- [Task requirements] Filter these records by the string "conservative", copying each line that holds it.

- [Input for this task]
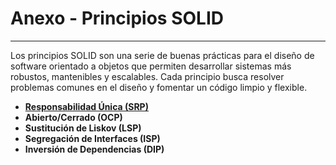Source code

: # **Anexo - Principios SOLID**

---

Los principios SOLID son una serie de buenas prácticas para el diseño de software orientado a objetos que permiten desarrollar sistemas más robustos, mantenibles y escalables. Cada principio busca resolver problemas comunes en el diseño y fomentar un código limpio y flexible.

-  [**Responsabilidad Única (SRP)**](/imagenes_y_enlaces_necesarios/srp.md)  
-  **Abierto/Cerrado (OCP)**  
-  **Sustitución de Liskov (LSP)**  
-  **Segregación de Interfaces (ISP)**  
-  **Inversión de Dependencias (DIP)**

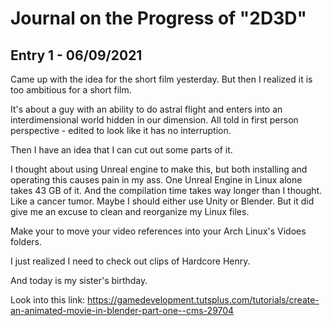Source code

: # Journal on the Progress of "2D3D"

## Entry 1 - 06/09/2021

Came up with the idea for the short film yesterday. But then I
realized it is too ambitious for a short film.

It's about a guy with an ability to do astral flight and enters into
an interdimensional world hidden in our dimension. All told in first
person perspective - edited to look like it has no interruption.

Then I have an idea that I can cut out some parts of it.

I thought about using Unreal engine to make this, but both installing
and operating this causes pain in my ass. One Unreal Engine in Linux
alone takes 43 GB of it. And the compilation time takes way longer
than I thought.  Like a cancer tumor. Maybe I should either use Unity
or Blender. But it did give me an excuse to clean and reorganize my
Linux files.

Make your to move your video references into your Arch Linux's Vidoes
folders.

I just realized I need to check out clips of Hardcore Henry.

And today is my sister's birthday.

Look into this link:
https://gamedevelopment.tutsplus.com/tutorials/create-an-animated-movie-in-blender-part-one--cms-29704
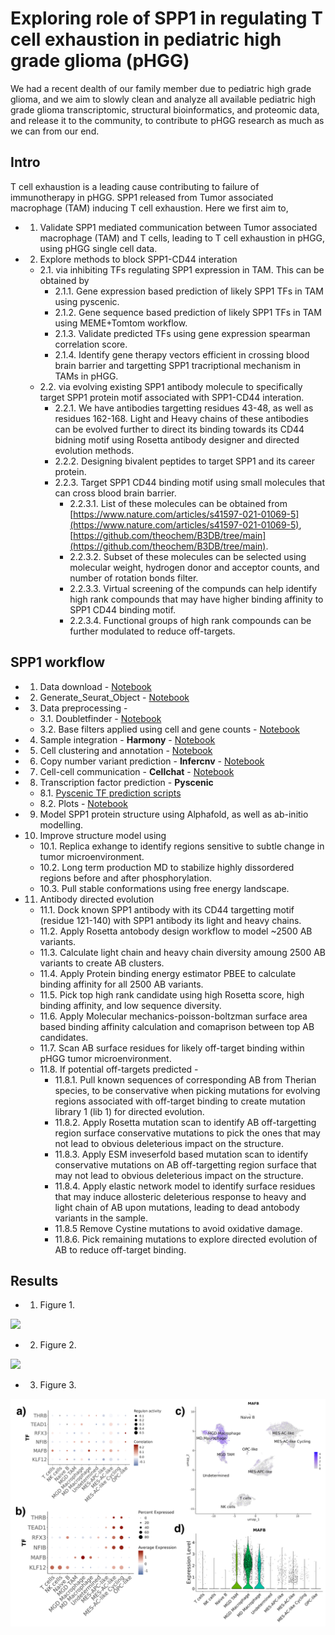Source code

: # Exploring role of SPP1 in regulating T cell exhaustion in pediatric high grade glioma (pHGG)
We had a recent dealth of our family member due to pediatric high grade glioma, and we aim to slowly clean and analyze all available pediatric high grade glioma transcriptomic, structural bioinformatics, and proteomic data, and release it to the community, to contribute to pHGG research as much as we can from our end.  

## Intro
T cell exhaustion is a leading cause contributing to failure of immunotherapy in pHGG. SPP1 released from Tumor associated macrophage (TAM) inducing T cell exhaustion. Here we first aim to,
- 1. Validate SPP1 mediated communication between Tumor associated macrophage (TAM) and T cells, leading to T cell exhaustion in pHGG, using pHGG single cell data.
- 2. Explore methods to block SPP1-CD44 interation
   - 2.1. via inhibiting TFs regulating SPP1 expression in TAM. This can be obtained by 
      - 2.1.1. Gene expression based prediction of likely SPP1 TFs in TAM using pyscenic.
      - 2.1.2. Gene sequence based prediction of likely SPP1 TFs in TAM using MEME+Tomtom workflow.
      - 2.1.3. Validate predicted TFs using gene expression spearman correlation score.
      - 2.1.4. Identify gene therapy vectors efficient in crossing blood brain barrier and targetting SPP1 tracriptional mechanism in TAMs in pHGG.
   - 2.2. via evolving existing SPP1 antibody molecule to specifically target SPP1 protein motif associated with SPP1-CD44 interation.
      - 2.2.1. We have antibodies targetting residues 43-48, as well as residues 162-168. Light and Heavy chains of these antibodies can be evolved further to direct its binding towards its CD44 bidning motif using Rosetta antibody designer and directed evolution methods.  
      - 2.2.2. Designing bivalent peptides to target SPP1 and its career protein.
      - 2.2.3. Target SPP1 CD44 binding motif using small molecules that can cross blood brain barrier. 
         - 2.2.3.1. List of these molecules can be obtained from [https://www.nature.com/articles/s41597-021-01069-5](https://www.nature.com/articles/s41597-021-01069-5), [https://github.com/theochem/B3DB/tree/main](https://github.com/theochem/B3DB/tree/main). 
         - 2.2.3.2. Subset of these molecules can be selected using molecular weight, hydrogen donor and acceptor counts, and number of rotation bonds filter.
         - 2.2.3.3. Virtual screening of the compunds can help identify high rank compounds that may have higher binding affinity to SPP1 CD44 binding motif.
         - 2.2.3.4. Functional groups of high rank compounds can be further modulated to reduce off-targets.   

## SPP1 workflow 
- 1. Data download - [Notebook](Notebook/Step1_Dataset/pull_dataset.ipynb)
- 2. Generate_Seurat_Object - [Notebook](Notebook/Step2_Generate_Seurat_Object/create_seurat.ipynb)
- 3. Data preprocessing - 
   - 3.1. Doubletfinder - [Notebook](Notebook/Step3_Preprocessing/doublet_finder.ipynb)
   - 3.2. Base filters applied using cell and gene counts - [Notebook](Notebook/Step3_Preprocessing/filter_cells.ipynb)
- 4. Sample integration - <b>Harmony</b> - [Notebook](Notebook/Step4_Integration/harmony_integration.ipynb)
- 5. Cell clustering and annotation - [Notebook](Notebook/Step5_Clustering/clustering.ipynb)
- 6. Copy number variant prediction - <b>Infercnv</b> - [Notebook](Notebook/Step6_Infercnv/infercnv.ipynb)
- 7. Cell-cell communication - <b>Cellchat</b> - [Notebook](Notebook/Step7_Cellchat/run_cellchat.ipynb)
- 8. Transcription factor prediction - <b>Pyscenic</b> 
   - 8.1. [Pyscenic TF prediction scripts](Notebook/Step8_Pyscenic/src) 
   - 8.2. Plots - [Notebook](Notebook/Step8_Pyscenic/pyscenic_plots.ipynb)
- 9. Model SPP1 protein structure using Alphafold, as well as ab-initio modelling.
- 10. Improve structure model using
   - 10.1. Replica exhange to identify regions sensitive to subtle change in tumor microenvironment.
   - 10.2. Long term production MD to stabilize highly dissordered regions before and after phosphorylation.
   - 10.3. Pull stable conformations using free energy landscape.  
- 11. Antibody directed evolution 
   - 11.1. Dock known SPP1 antibody with its CD44 targetting motif (residue 121-140) with SPP1 antibody its light and heavy chains.
   - 11.2. Apply Rosetta antobody design workflow to model ~2500 AB variants.
   - 11.3. Calculate light chain and heavy chain diversity amoung 2500 AB variants to create AB clusters. 
   - 11.4. Apply Protein binding energy estimator PBEE to calculate binding affinity for all 2500 AB variants.
   - 11.5. Pick top high rank candidate using high Rosetta score, high binding affinity, and low sequence diversity.
   - 11.6. Apply Molecular mechanics-poisson-boltzman surface area based binding affinity calculation and comaprison between top AB candidates. 
   - 11.7. Scan AB surface residues for likely off-target binding within pHGG tumor microenvironment. 
   - 11.8. If potential off-targets predicted - 
      - 11.8.1. Pull known sequences of corresponding AB from Therian species, to be conservative when picking  mutations for evolving regions associated with off-target binding to create mutation library 1 (lib 1) for directed evolution. 
      - 11.8.2. Apply Rosetta mutation scan to identify AB off-targetting region surface conservative mutations to pick the ones that may not lead to obvious deleterious impact on the structure.
      - 11.8.3. Apply ESM inveserfold based mutation scan to identify conservative mutations on AB off-targetting region surface that may not lead to obvious deleterious impact on the structure.
      - 11.8.4. Apply elastic network model to identify surface residues that may induce allosteric deleterious response to heavy and light chain of AB upon mutations, leading to dead antobody variants in the sample. 
      - 11.8.5 Remove Cystine mutations to avoid oxidative damage.
      - 11.8.6. Pick remaining mutations to explore directed evolution of AB to reduce off-target binding.

## Results
- 1. Figure 1.
<img src="Manuscript/Fig1.png">

- 2. Figure 2. 
<img src="Manuscript/Fig2.png">

- 3. Figure 3.
<img src="Manuscript/Fig3.png">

- [Expected output]
      - 11.8.1. Pull known sequences of corresponding AB from Therian species, to be conservative when picking  mutations for evolving regions associated with off-target binding to create mutation library 1 (lib 1) for directed evolution. 
      - 11.8.2. Apply Rosetta mutation scan to identify AB off-targetting region surface conservative mutations to pick the ones that may not lead to obvious deleterious impact on the structure.
      - 11.8.3. Apply ESM inveserfold based mutation scan to identify conservative mutations on AB off-targetting region surface that may not lead to obvious deleterious impact on the structure.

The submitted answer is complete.